• [THE TASK]:
Using the listing below, set down exactly the lines starting at the line that contains "### gitclone" and ending at the line that contains "You can log", both included, and no others.

━━━ THE DATA

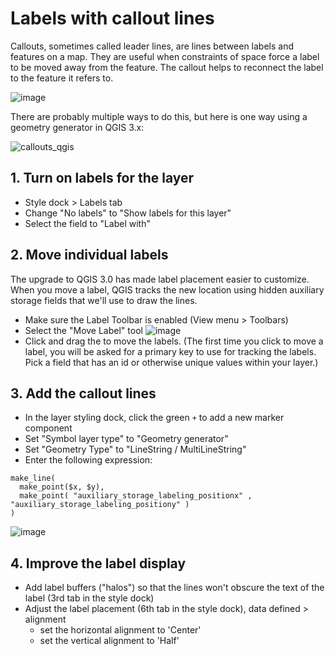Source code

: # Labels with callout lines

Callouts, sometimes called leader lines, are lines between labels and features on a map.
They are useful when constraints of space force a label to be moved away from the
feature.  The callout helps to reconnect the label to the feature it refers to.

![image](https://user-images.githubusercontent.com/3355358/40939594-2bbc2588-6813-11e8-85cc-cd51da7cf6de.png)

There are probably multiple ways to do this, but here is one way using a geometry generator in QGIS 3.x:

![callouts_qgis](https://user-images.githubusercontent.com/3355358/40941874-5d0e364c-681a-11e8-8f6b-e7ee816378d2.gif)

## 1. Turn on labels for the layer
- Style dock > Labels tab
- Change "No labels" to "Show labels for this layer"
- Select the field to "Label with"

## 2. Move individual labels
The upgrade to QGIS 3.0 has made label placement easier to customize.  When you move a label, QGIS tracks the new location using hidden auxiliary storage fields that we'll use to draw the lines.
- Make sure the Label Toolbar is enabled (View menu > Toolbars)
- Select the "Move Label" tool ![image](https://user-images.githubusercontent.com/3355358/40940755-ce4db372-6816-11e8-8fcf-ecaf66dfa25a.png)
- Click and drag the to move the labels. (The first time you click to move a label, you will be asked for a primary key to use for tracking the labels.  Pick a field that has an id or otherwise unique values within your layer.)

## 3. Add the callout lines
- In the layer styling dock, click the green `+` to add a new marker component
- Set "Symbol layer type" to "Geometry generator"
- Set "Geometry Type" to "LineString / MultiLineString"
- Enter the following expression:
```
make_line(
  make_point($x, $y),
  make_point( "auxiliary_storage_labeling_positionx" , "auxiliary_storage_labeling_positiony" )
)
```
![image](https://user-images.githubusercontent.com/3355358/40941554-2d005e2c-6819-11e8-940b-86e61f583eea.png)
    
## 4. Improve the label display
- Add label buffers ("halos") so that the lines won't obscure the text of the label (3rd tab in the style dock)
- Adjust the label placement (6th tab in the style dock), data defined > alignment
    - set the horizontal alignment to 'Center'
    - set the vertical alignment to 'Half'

━━━━━━
━━━ THE DATA

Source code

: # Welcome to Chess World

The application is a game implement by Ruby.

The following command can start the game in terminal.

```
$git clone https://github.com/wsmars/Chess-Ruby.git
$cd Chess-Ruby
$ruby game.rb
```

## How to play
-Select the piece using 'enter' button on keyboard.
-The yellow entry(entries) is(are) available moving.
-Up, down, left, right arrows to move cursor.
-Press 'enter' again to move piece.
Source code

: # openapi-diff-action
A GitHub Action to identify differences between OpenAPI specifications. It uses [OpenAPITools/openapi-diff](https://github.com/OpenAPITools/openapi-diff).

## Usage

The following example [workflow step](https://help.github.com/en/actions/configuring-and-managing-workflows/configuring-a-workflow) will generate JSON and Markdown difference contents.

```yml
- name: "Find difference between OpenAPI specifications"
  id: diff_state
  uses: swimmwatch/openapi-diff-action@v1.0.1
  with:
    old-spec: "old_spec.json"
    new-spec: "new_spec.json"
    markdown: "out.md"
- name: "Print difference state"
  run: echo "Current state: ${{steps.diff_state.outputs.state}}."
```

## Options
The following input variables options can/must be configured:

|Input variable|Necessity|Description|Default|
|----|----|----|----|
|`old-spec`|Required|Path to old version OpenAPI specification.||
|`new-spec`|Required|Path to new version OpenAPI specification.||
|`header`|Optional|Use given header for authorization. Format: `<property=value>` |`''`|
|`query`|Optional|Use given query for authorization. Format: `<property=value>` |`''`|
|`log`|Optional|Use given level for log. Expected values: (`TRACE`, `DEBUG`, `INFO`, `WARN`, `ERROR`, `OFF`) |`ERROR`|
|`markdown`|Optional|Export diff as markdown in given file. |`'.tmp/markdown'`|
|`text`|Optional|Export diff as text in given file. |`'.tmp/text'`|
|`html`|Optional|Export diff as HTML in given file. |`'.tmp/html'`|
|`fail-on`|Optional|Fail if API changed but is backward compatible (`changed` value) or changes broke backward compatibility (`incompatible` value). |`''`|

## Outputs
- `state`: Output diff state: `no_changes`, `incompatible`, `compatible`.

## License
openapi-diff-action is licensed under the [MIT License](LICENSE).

━━━━━━
━━━ THE DATA

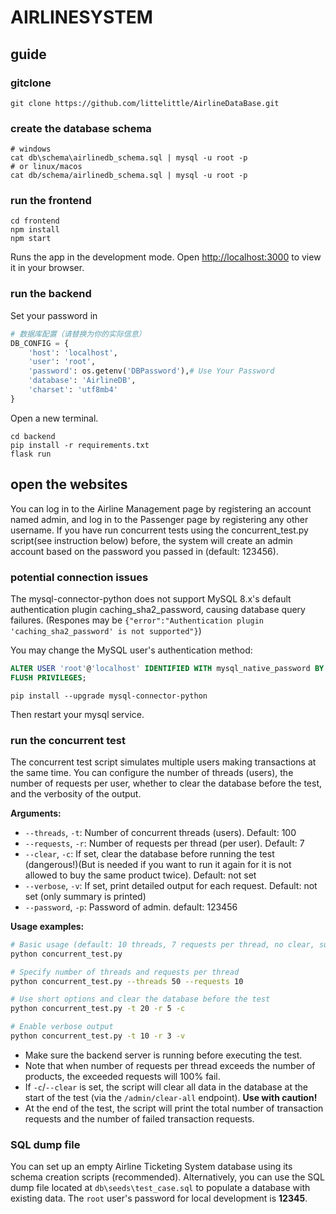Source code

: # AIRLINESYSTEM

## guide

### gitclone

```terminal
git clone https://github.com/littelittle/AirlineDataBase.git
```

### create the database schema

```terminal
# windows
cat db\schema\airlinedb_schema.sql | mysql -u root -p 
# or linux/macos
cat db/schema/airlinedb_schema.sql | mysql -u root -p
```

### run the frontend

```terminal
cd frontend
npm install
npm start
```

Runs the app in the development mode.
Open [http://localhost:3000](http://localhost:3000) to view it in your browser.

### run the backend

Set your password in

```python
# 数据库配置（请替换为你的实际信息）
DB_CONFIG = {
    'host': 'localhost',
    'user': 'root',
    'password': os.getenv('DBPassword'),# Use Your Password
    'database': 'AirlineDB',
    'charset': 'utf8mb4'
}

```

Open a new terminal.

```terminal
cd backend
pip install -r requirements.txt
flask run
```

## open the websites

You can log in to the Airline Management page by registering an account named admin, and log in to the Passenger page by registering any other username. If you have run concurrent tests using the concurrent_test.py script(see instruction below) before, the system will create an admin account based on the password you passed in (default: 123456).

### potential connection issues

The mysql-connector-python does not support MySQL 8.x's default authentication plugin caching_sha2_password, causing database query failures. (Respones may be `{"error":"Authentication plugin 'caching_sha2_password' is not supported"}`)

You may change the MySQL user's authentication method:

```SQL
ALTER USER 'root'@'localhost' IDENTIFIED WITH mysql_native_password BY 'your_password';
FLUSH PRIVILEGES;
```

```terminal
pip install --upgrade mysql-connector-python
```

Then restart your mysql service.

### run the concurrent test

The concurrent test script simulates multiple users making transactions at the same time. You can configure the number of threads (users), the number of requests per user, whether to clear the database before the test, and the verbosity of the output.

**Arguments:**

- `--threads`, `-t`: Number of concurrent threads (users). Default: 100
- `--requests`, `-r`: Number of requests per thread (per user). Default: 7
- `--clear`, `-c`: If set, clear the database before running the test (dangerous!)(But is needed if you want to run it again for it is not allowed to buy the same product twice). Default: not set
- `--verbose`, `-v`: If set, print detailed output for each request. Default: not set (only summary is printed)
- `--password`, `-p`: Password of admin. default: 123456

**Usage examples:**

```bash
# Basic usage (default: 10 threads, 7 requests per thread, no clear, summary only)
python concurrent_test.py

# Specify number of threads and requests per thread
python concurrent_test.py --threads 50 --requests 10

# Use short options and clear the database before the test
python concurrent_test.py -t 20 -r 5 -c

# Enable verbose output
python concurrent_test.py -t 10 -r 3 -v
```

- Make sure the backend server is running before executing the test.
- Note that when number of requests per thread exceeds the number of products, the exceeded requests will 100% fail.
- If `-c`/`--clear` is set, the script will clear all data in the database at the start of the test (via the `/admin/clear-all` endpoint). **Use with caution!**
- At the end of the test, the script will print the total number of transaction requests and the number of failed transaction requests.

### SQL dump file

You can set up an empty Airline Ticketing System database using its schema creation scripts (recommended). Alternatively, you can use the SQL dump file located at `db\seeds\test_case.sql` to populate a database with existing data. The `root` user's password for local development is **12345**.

━━━━━━

• [ANSWER TO THIS EXERCISE]:
### gitclone

```terminal
git clone https://github.com/littelittle/AirlineDataBase.git
```

### create the database schema

```terminal
# windows
cat db\schema\airlinedb_schema.sql | mysql -u root -p 
# or linux/macos
cat db/schema/airlinedb_schema.sql | mysql -u root -p
```

### run the frontend

```terminal
cd frontend
npm install
npm start
```

Runs the app in the development mode.
Open [http://localhost:3000](http://localhost:3000) to view it in your browser.

### run the backend

Set your password in

```python
# 数据库配置（请替换为你的实际信息）
DB_CONFIG = {
    'host': 'localhost',
    'user': 'root',
    'password': os.getenv('DBPassword'),# Use Your Password
    'database': 'AirlineDB',
    'charset': 'utf8mb4'
}

```

Open a new terminal.

```terminal
cd backend
pip install -r requirements.txt
flask run
```

## open the websites

You can log in to the Airline Management page by registering an account named admin, and log in to the Passenger page by registering any other username. If you have run concurrent tests using the concurrent_test.py script(see instruction below) before, the system will create an admin account based on the password you passed in (default: 123456).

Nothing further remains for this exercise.